Copy every line of the data that contains the string "flexible".

Pictures paired with source code:
######
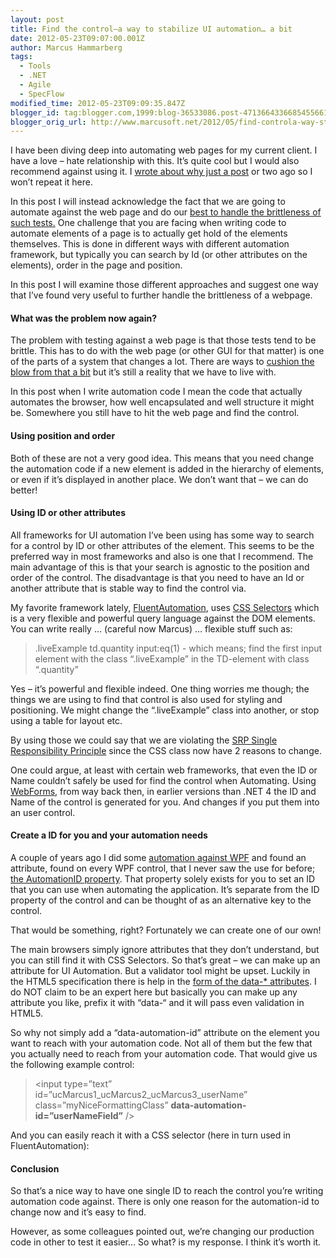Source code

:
 ```yaml
---
layout: post
title: Find the control–a way to stabilize UI automation… a bit
date: 2012-05-23T09:07:00.001Z
author: Marcus Hammarberg
tags:
  - Tools
  - .NET
  - Agile
  - SpecFlow
modified_time: 2012-05-23T09:09:35.847Z
blogger_id: tag:blogger.com,1999:blog-36533086.post-4713664336685455661
blogger_orig_url: http://www.marcusoft.net/2012/05/find-controla-way-stabilize-ui.html
---
```



I have been diving deep into automating web pages for my current client.
I have a love – hate relationship with this. It’s quite cool but I would
also recommend against using it. I <a
href="http://www.marcusoft.net/2012/05/specflow-page-objects-and.html"
target="_blank">wrote about why just a post</a> or two ago so I won’t
repeat it here.

In this post I will instead acknowledge the fact that we are going to
automate against the web page and do our <a
href="http://www.marcusoft.net/2012/05/specflow-page-objects-and.html"
target="_blank">best to handle the brittleness of such tests.</a> One
challenge that you are facing when writing code to automate elements of
a page is to actually get hold of the elements themselves. This is done
in different ways with different automation framework, but typically you
can search by Id (or other attributes on the elements), order in the
page and position.

In this post I will examine those different approaches and suggest one
way that I’ve found very useful to further handle the brittleness of a
webpage.

#### What was the problem now again?

The problem with testing against a web page is that those tests tend to
be brittle. This has to do with the web page (or other GUI for that
matter) is one of the parts of a system that changes a lot. There are
ways to <a
href="http://www.marcusoft.net/2012/05/specflow-page-objects-and.html"
target="_blank">cushion the blow from that a bit</a> but it’s still a
reality that we have to live with.

In this post when I write automation code I mean the code that actually
automates the browser, how well encapsulated and well structure it might
be. Somewhere you still have to hit the web page and find the control.

#### Using position and order

Both of these are not a very good idea. This means that you need change
the automation code if a new element is added in the hierarchy of
elements, or even if it’s displayed in another place. We don’t want that
– we can do better!

#### Using ID or other attributes

All frameworks for UI automation I’ve been using has some way to search
for a control by ID or other attributes of the element. This seems to be
the preferred way in most frameworks and also is one that I recommend.
The main advantage of this is that your search is agnostic to the
position and order of the control. The disadvantage is that you need to
have an Id or another attribute that is stable way to find the control
via.

My favorite framework lately, <a href="http://fluent.stirno.com/blog/"
target="_blank">FluentAutomation</a>, uses
<a href="http://www.w3.org/TR/CSS2/selector.html" target="_blank">CSS
Selectors</a> which is a very flexible and powerful query language
against the DOM elements. You can write really … (careful now Marcus) …
flexible stuff such as:

> .liveExample td.quantity input:eq(1) - which means; find the first
> input element with the class “.liveExample” in the TD-element with
> class “.quantity”

Yes – it’s powerful and flexible indeed. One thing worries me though;
the things we are using to find that control is also used for styling
and positioning. We might change the “.liveExample” class into another,
or stop using a table for layout etc.

By using those we could say that we are violating the
<a href="http://en.wikipedia.org/wiki/Single_responsibility_principle"
target="_blank">SRP Single Responsibility Principle</a> since the CSS
class now have 2 reasons to change.

One could argue, at least with certain web frameworks, that even the ID
or Name couldn’t safely be used for find the control when Automating.
Using <a href="http://msdn.microsoft.com/en-us/library/ms973868.aspx"
target="_blank">WebForms</a>, from way back then, in earlier versions
than .NET 4 the ID and Name of the control is generated for you. And
changes if you put them into an user control.

#### Create a ID for you and your automation needs

A couple of years ago I did some <a
href="http://www.marcusoft.net/2010/08/using-bdd-with-specflow-wpf-and-white_14.html"
target="_blank">automation against WPF</a> and found an attribute, found
on every WPF control, that I never saw the use for before;
<a href="http://msdn.microsoft.com/en-us/library/aa349646.aspx"
target="_blank">the AutomationID property</a>. That property solely
exists for you to set an ID that you can use when automating the
application. It’s separate from the ID property of the control and can
be thought of as an alternative key to the control.

That would be something, right? Fortunately we can create one of our
own!

The main browsers simply ignore attributes that they don’t understand,
but you can still find it with CSS Selectors. So that’s great – we can
make up an attribute for UI Automation. But a validator tool might be
upset. Luckily in the HTML5 specification there is help in the <a
href="http://dev.w3.org/html5/spec/global-attributes.html#embedding-custom-non-visible-data-with-the-data-attributes"
target="_blank">form of the data-* attributes</a>. I do NOT claim to be
an expert here but basically you can make up any attribute you like,
prefix it with “data-“ and it will pass even validation in HTML5.

So why not simply add a “data-automation-id” attribute on the element
you want to reach with your automation code. Not all of them but the few
that you actually need to reach from your automation code. That would
give us the following example control:

> \<input type=”text” id=”ucMarcus1_ucMarcus2_ucMarcus3_userName”
> class=”myNiceFormattingClass” **data-automation-id=”userNameField”**
> /\>

And you can easily reach it with a CSS selector (here in turn used in
FluentAutomation):

#### Conclusion

So that’s a nice way to have one single ID to reach the control you’re
writing automation code against. There is only one reason for the
automation-id to change now and it’s easy to find.

However, as some colleagues pointed out, we’re changing our production
code in other to test it easier… So what? is my response. I think it’s
worth it.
######
RESULT FOR THIS TASK
Selectors</a> which is a very flexible and powerful query language
flexible stuff such as:
Yes – it’s powerful and flexible indeed. One thing worries me though;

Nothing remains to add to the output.